Data entries
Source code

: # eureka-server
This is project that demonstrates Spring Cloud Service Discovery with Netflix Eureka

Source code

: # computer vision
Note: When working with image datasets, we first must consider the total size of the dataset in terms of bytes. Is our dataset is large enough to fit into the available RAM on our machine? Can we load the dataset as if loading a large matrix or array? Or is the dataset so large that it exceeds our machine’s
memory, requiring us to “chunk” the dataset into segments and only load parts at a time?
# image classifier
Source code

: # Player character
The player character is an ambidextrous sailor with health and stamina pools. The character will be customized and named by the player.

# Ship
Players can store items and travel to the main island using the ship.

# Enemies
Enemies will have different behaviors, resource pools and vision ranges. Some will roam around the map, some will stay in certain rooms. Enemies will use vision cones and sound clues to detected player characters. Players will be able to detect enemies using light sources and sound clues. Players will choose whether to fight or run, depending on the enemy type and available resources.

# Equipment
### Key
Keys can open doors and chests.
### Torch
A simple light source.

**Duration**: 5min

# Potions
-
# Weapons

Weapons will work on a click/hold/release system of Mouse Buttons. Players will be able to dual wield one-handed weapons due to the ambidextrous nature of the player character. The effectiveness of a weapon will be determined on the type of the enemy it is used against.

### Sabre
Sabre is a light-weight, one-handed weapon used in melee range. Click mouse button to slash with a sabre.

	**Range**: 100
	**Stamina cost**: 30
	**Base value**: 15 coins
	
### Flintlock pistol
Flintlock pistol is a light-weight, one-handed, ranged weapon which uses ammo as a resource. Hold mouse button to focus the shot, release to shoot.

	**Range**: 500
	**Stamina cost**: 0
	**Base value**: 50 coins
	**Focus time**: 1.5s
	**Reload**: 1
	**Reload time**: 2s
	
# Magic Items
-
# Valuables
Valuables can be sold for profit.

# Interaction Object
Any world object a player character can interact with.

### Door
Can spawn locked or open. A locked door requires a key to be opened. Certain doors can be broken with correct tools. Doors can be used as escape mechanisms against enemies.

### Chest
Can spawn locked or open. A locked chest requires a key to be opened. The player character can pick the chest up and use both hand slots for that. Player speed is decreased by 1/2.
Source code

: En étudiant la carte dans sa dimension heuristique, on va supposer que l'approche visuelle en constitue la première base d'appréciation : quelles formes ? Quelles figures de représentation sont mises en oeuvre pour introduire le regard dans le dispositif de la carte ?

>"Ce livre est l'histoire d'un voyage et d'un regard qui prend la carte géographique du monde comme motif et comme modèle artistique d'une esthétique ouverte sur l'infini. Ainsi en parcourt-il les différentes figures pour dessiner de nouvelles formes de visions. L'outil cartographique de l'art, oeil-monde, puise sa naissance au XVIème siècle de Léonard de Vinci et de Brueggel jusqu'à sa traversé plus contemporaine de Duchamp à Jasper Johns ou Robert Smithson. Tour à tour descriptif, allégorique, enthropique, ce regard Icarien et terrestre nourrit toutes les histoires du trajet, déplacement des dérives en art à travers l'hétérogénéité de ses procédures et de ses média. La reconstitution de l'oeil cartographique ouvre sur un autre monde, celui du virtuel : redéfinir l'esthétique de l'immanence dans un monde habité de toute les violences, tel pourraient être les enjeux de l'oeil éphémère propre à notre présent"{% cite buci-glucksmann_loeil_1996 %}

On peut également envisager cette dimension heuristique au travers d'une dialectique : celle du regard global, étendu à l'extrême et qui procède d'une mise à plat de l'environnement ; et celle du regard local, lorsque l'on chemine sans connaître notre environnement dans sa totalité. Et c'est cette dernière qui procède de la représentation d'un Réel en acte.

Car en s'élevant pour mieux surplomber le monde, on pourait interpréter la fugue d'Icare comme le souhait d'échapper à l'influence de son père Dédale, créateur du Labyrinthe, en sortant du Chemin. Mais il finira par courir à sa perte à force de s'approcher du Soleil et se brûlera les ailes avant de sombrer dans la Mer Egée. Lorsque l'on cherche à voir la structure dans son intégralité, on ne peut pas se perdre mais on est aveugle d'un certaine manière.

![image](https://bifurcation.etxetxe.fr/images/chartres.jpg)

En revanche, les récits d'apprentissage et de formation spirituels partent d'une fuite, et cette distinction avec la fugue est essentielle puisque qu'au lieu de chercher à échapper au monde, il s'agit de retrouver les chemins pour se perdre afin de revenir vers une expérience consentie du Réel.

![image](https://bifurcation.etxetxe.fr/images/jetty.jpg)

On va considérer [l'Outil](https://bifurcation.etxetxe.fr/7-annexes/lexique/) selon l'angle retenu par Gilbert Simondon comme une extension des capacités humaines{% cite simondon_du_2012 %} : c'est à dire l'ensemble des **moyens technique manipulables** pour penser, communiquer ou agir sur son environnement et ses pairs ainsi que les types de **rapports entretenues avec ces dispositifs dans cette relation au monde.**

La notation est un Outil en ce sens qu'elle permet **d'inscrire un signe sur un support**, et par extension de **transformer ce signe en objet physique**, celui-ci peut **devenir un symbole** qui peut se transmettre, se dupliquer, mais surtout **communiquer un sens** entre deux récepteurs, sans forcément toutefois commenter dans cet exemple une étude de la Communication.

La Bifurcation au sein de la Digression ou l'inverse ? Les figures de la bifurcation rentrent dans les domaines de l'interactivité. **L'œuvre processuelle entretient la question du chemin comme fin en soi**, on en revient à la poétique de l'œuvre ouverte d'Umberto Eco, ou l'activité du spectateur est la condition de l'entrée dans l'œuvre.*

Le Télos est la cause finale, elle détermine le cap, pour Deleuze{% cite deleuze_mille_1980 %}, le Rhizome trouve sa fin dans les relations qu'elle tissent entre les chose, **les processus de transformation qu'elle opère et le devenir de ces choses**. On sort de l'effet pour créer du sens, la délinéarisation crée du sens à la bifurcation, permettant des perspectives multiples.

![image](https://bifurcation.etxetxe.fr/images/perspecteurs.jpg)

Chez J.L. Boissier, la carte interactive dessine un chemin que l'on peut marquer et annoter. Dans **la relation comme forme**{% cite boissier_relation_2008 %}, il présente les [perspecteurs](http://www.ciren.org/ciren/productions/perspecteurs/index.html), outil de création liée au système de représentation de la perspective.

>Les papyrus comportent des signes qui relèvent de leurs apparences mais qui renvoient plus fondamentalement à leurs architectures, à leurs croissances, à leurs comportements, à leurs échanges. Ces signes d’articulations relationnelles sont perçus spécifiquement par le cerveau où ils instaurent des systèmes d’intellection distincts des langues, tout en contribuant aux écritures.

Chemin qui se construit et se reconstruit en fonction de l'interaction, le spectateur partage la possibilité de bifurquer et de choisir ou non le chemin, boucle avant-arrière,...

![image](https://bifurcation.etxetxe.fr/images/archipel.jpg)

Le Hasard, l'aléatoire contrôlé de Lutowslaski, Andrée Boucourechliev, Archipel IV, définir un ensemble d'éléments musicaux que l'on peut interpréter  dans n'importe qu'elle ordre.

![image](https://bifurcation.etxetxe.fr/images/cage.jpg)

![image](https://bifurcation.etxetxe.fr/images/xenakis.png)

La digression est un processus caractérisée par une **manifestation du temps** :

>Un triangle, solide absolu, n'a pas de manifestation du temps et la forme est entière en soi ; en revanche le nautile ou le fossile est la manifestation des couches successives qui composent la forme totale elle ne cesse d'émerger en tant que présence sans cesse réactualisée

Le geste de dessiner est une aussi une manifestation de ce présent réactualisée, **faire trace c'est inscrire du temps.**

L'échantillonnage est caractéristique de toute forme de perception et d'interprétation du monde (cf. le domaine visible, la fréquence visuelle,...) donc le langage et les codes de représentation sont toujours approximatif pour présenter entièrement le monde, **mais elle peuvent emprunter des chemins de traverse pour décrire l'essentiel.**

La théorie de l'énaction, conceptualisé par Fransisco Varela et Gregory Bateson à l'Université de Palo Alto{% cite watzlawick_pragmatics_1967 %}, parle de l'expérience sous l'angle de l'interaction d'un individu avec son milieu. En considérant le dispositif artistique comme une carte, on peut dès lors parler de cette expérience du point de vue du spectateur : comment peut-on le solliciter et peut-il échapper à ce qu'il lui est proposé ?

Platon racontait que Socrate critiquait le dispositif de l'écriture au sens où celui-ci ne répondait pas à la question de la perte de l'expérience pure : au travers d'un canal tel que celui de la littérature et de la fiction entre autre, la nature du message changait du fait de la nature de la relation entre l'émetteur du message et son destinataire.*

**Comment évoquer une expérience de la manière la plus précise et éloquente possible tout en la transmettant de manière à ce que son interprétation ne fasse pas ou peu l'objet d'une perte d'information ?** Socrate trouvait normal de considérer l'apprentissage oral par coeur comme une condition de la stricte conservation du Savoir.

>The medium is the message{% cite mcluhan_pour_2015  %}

**Your instructions:** After reading the records above, say how many lines hold the string "Weapons", using only a number.

**Exercise output:** 2